> _Task statement_
As you restate the entries, keep every word intact and leave out whatever images they hold.

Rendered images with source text
BEGIN
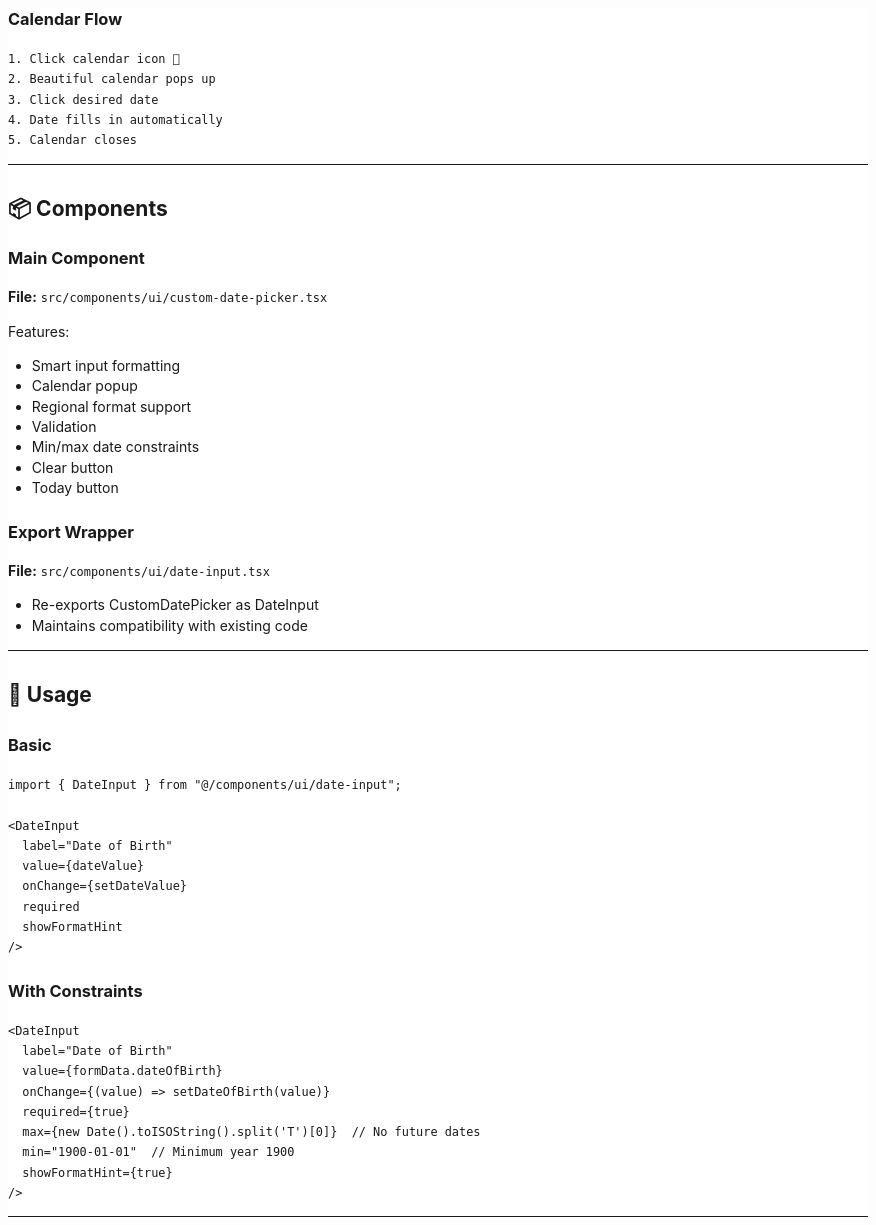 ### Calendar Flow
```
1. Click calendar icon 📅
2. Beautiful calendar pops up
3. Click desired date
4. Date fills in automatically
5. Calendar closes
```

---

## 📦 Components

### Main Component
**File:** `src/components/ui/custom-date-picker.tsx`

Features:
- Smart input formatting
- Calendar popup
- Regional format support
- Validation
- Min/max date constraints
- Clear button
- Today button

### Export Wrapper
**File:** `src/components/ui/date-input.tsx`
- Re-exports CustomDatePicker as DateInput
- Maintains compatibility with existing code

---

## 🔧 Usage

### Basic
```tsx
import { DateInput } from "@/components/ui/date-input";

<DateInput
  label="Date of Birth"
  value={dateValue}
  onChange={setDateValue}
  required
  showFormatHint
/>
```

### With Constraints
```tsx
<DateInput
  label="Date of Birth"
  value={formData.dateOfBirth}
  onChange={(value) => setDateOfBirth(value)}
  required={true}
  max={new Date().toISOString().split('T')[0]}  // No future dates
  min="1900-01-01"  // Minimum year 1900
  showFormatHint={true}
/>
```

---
END
> _Response_
 ### Calendar Flow
```
1. Click calendar icon 📅
2. Beautiful calendar pops up
3. Click desired date
4. Date fills in automatically
5. Calendar closes
```

---

## 📦 Components

### Main Component
**File:** `src/components/ui/custom-date-picker.tsx`

Features:
- Smart input formatting
- Calendar popup
- Regional format support
- Validation
- Min/max date constraints
- Clear button
- Today button

### Export Wrapper
**File:** `src/components/ui/date-input.tsx`
- Re-exports CustomDatePicker as DateInput
- Maintains compatibility with existing code

---

## 🔧 Usage

### Basic
```tsx
import { DateInput } from "@/components/ui/date-input";

<DateInput
  label="Date of Birth"
  value={dateValue}
  onChange={setDateValue}
  required
  showFormatHint
/>
```

### With Constraints
```tsx
<DateInput
  label="Date of Birth"
  value={formData.dateOfBirth}
  onChange={(value) => setDateOfBirth(value)}
  required={true}
  max={new Date().toISOString().split('T')[0]}  // No future dates
  min="1900-01-01"  // Minimum year 1900
  showFormatHint={true}
/>
```

---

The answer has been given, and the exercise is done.